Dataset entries
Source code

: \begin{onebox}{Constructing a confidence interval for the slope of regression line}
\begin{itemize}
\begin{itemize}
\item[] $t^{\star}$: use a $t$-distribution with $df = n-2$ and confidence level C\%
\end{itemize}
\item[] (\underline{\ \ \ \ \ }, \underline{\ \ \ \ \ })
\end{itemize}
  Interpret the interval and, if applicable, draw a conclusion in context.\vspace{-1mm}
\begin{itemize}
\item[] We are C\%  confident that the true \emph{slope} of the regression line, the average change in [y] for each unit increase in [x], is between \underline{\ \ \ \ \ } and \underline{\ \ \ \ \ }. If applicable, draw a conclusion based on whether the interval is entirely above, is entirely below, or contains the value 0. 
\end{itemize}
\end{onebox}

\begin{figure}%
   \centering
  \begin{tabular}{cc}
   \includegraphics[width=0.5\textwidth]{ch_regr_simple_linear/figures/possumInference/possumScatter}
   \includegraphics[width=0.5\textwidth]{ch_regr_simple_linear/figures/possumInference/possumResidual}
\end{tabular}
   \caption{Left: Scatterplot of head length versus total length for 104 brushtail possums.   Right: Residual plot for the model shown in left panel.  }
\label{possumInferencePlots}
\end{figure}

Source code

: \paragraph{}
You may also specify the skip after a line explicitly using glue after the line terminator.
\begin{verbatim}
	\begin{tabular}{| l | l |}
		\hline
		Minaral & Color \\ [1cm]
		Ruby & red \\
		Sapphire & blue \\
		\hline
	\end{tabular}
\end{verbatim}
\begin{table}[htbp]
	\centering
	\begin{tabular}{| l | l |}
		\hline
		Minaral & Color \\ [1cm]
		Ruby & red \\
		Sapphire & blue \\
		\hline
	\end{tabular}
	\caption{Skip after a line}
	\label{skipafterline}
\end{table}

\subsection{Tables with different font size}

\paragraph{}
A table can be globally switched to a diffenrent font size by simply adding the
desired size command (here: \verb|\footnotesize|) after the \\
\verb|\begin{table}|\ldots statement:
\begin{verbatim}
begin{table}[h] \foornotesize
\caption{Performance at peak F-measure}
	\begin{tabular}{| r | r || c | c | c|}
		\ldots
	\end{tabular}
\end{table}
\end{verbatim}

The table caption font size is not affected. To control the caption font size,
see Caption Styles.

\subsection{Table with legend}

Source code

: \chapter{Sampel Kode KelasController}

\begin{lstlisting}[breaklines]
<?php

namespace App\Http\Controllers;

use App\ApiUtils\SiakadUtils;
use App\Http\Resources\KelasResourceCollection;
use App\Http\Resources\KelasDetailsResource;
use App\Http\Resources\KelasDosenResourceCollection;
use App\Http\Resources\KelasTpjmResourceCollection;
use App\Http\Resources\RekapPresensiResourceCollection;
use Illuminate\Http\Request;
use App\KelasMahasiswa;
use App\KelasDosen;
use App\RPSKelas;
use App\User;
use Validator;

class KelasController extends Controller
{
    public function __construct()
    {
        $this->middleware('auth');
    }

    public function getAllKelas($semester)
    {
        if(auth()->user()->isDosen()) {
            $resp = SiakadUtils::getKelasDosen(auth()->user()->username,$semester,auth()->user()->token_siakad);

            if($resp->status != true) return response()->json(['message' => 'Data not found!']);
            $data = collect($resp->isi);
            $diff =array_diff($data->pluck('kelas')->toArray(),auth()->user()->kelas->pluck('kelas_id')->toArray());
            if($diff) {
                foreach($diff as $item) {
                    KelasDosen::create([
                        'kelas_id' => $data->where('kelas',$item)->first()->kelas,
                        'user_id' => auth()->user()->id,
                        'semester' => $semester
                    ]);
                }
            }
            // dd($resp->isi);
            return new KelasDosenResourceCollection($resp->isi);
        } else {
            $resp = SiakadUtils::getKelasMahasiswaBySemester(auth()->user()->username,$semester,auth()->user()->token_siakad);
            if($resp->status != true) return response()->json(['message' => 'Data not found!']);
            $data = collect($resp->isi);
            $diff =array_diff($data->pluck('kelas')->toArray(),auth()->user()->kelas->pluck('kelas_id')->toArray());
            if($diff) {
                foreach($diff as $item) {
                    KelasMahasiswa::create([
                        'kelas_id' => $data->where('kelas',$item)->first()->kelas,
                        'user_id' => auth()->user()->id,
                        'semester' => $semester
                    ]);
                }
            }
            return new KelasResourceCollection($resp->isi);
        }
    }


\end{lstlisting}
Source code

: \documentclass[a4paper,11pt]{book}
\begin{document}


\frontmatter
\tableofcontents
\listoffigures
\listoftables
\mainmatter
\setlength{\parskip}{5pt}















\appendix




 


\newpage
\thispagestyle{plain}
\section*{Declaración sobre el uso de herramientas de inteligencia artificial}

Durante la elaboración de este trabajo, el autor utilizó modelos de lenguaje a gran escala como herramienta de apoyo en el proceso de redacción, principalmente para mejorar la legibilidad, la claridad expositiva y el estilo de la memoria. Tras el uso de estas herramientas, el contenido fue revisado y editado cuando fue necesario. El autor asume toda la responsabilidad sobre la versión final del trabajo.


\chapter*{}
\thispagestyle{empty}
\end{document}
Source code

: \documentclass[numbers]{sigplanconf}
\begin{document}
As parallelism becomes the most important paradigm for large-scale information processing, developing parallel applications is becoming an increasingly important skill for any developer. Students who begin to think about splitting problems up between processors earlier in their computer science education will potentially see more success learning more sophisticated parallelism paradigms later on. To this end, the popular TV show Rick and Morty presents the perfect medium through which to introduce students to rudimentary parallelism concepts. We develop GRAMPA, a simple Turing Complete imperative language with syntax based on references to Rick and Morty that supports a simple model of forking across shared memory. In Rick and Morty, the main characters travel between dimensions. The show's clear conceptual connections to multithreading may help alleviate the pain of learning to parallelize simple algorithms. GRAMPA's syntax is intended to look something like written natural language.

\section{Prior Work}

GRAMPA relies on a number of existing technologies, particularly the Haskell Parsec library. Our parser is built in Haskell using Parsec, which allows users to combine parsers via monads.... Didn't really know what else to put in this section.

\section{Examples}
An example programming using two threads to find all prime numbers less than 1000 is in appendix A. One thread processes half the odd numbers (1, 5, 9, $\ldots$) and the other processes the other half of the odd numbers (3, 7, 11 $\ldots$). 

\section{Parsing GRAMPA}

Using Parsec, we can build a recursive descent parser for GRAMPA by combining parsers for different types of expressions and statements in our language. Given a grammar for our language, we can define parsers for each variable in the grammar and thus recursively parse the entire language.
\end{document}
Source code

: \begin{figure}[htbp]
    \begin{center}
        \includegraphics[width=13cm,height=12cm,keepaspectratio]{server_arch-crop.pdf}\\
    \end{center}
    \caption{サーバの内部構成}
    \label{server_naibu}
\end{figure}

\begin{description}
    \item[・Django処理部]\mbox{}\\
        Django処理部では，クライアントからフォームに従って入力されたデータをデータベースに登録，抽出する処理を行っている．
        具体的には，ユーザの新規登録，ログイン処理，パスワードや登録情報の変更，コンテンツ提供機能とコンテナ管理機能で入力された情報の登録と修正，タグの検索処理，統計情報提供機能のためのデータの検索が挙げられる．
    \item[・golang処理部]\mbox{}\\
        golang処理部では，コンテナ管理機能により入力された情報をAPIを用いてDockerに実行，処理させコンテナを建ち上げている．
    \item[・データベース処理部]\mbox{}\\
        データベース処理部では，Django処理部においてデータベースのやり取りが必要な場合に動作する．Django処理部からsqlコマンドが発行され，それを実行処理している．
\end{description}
==
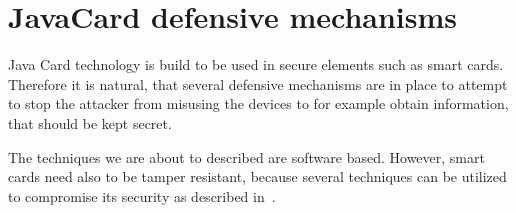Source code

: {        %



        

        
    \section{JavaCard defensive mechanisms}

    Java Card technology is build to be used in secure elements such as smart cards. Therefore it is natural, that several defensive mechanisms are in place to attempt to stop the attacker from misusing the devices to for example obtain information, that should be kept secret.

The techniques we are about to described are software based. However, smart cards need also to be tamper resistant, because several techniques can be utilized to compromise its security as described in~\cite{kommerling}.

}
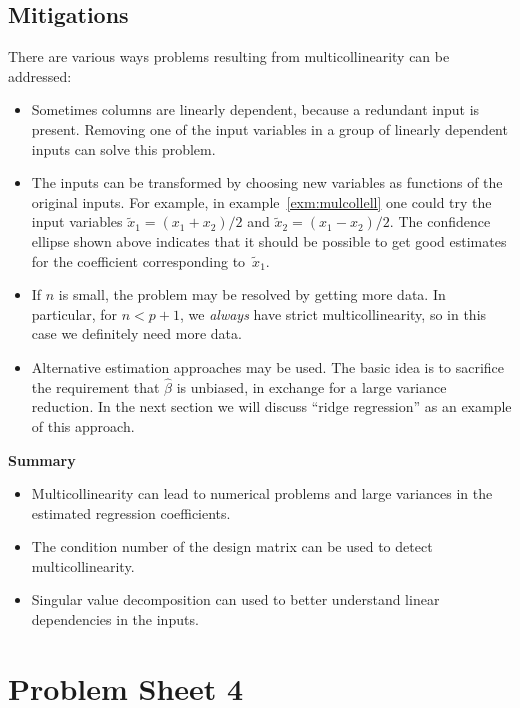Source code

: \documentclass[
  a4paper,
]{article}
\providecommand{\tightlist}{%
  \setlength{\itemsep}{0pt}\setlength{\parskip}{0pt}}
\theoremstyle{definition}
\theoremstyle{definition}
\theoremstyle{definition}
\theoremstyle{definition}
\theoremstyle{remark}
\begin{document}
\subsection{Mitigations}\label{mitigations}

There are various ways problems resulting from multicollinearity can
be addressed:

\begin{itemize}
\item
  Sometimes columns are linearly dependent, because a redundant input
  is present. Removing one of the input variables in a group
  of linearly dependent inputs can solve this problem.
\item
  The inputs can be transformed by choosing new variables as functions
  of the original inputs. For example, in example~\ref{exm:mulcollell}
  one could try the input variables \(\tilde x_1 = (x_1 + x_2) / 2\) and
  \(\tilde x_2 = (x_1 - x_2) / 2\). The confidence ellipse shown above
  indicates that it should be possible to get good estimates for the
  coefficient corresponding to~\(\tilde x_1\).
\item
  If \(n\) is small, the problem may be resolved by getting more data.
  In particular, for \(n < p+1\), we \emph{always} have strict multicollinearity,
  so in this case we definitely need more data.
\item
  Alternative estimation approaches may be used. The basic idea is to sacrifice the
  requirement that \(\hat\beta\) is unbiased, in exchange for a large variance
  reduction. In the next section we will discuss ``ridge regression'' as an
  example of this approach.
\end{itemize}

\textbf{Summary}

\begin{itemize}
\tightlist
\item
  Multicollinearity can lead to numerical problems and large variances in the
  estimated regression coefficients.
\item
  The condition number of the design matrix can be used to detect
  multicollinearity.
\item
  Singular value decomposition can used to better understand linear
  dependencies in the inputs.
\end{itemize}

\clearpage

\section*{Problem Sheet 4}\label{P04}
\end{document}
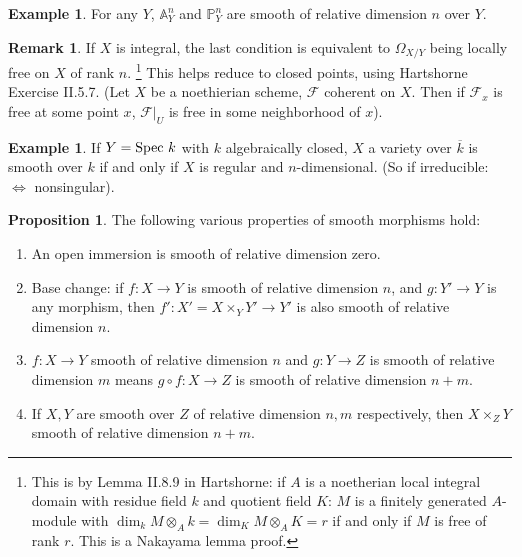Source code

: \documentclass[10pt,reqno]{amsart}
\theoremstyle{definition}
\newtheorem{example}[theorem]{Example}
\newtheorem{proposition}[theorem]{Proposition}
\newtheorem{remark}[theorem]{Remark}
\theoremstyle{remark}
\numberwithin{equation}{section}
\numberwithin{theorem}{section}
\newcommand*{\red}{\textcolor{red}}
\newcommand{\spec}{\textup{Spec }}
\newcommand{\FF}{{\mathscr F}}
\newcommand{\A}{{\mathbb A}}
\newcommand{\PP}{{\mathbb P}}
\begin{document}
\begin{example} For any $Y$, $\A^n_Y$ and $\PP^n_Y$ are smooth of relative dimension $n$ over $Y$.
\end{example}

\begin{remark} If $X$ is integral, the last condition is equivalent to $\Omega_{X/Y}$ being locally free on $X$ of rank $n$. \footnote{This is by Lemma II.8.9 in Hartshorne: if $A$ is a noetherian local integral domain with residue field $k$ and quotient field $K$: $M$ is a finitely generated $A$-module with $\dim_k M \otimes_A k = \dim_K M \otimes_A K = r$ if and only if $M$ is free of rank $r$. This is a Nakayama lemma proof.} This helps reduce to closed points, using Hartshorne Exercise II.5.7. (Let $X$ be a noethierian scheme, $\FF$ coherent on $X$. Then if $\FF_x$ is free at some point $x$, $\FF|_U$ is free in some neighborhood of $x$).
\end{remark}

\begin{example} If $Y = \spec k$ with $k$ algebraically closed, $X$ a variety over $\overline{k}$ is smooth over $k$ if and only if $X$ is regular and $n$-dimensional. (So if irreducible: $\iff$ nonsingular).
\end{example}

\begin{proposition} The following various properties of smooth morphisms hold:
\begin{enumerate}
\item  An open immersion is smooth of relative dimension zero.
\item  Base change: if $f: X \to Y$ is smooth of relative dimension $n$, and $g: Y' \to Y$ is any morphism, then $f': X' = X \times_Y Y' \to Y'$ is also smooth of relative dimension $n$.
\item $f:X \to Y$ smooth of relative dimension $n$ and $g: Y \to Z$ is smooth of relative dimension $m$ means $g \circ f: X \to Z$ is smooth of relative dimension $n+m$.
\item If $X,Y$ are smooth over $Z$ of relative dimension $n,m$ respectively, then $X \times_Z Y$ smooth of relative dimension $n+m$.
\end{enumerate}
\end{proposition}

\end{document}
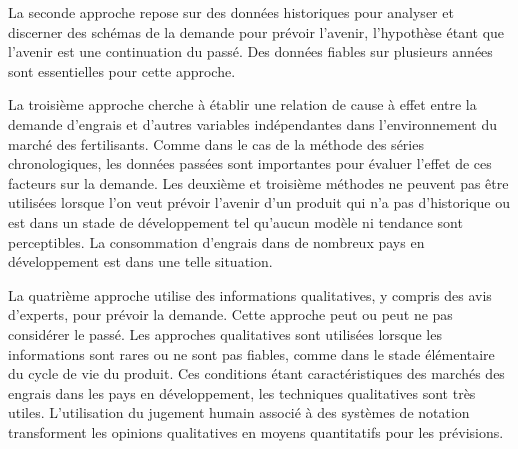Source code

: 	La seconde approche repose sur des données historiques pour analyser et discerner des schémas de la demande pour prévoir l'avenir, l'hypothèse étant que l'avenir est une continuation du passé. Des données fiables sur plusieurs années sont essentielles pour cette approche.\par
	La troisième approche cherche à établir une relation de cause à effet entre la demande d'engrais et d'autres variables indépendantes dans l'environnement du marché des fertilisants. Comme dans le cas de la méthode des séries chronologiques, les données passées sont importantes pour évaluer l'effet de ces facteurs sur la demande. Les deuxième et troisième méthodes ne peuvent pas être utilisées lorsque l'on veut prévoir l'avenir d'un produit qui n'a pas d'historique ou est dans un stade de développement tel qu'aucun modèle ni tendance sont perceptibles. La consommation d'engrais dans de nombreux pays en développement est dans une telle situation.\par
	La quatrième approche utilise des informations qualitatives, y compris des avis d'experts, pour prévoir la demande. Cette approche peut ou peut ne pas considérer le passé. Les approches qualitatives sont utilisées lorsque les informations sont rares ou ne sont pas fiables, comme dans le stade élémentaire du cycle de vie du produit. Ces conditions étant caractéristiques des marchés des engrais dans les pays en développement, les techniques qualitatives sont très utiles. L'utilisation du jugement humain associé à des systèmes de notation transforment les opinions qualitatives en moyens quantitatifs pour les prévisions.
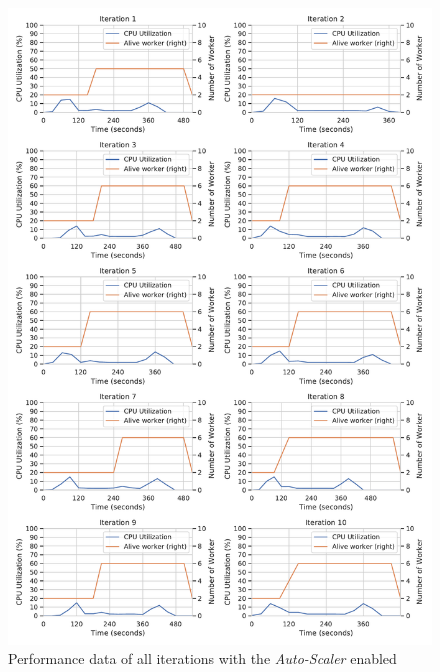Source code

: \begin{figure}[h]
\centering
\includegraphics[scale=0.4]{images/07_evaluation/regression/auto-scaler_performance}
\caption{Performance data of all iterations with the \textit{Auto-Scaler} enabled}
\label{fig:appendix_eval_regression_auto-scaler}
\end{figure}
---
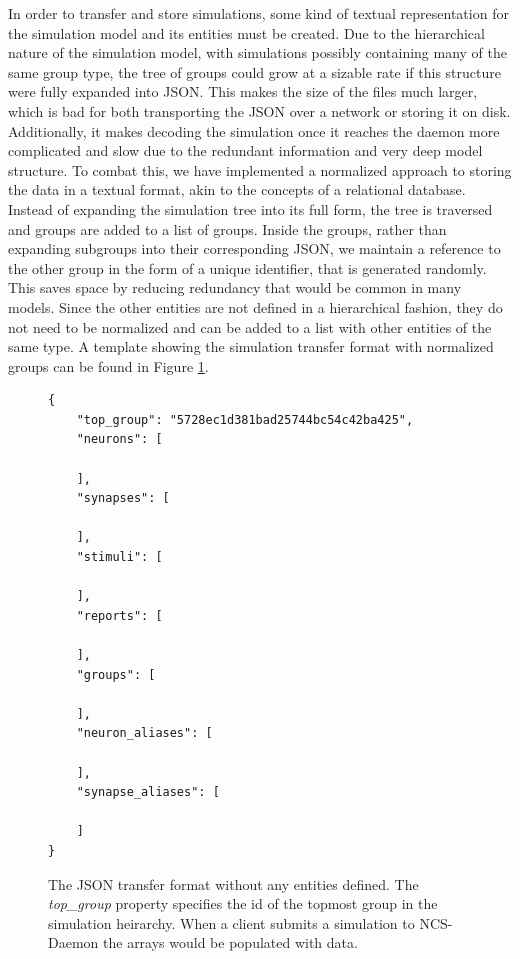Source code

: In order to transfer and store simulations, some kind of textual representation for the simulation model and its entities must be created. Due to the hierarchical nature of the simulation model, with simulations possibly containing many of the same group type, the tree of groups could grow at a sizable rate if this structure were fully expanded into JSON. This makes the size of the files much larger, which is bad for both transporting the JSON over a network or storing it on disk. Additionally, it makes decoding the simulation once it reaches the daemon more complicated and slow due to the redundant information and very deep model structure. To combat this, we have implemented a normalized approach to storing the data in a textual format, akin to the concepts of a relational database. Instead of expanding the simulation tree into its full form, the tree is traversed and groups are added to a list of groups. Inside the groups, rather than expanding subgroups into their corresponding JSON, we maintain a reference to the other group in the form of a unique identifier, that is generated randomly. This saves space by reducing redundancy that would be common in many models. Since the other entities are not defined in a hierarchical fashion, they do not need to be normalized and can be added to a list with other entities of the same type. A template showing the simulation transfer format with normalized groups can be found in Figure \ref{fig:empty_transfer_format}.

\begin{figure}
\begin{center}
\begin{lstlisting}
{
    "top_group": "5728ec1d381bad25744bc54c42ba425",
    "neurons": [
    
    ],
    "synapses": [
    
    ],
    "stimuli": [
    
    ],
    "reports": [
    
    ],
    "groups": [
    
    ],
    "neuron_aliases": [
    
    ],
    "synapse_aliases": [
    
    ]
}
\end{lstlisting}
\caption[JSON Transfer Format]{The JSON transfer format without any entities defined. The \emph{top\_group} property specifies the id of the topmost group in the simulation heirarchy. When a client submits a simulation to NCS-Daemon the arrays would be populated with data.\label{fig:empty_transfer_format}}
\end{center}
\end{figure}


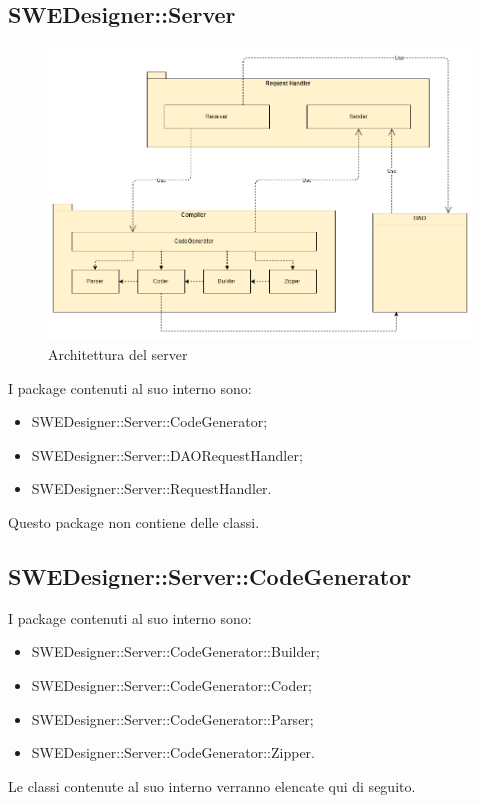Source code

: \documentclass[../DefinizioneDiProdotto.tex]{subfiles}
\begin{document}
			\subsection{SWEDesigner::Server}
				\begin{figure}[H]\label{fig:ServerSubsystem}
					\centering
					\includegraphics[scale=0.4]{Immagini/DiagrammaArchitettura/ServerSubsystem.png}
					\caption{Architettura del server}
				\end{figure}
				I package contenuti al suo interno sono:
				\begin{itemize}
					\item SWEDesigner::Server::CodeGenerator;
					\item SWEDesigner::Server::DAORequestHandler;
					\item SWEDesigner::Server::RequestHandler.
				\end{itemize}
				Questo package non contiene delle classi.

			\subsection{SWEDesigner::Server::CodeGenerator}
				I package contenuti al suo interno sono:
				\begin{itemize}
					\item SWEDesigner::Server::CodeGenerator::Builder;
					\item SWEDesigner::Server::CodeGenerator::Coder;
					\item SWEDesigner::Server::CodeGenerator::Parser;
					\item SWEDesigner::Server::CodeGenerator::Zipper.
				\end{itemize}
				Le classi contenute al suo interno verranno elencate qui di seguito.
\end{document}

◆ **What needs to be done**:
Scan the data above and copy each line containing the word "CodeGenerator".

◆ **The completed task**:
					\item SWEDesigner::Server::CodeGenerator;
			\subsection{SWEDesigner::Server::CodeGenerator}
					\item SWEDesigner::Server::CodeGenerator::Builder;
					\item SWEDesigner::Server::CodeGenerator::Coder;
					\item SWEDesigner::Server::CodeGenerator::Parser;
					\item SWEDesigner::Server::CodeGenerator::Zipper.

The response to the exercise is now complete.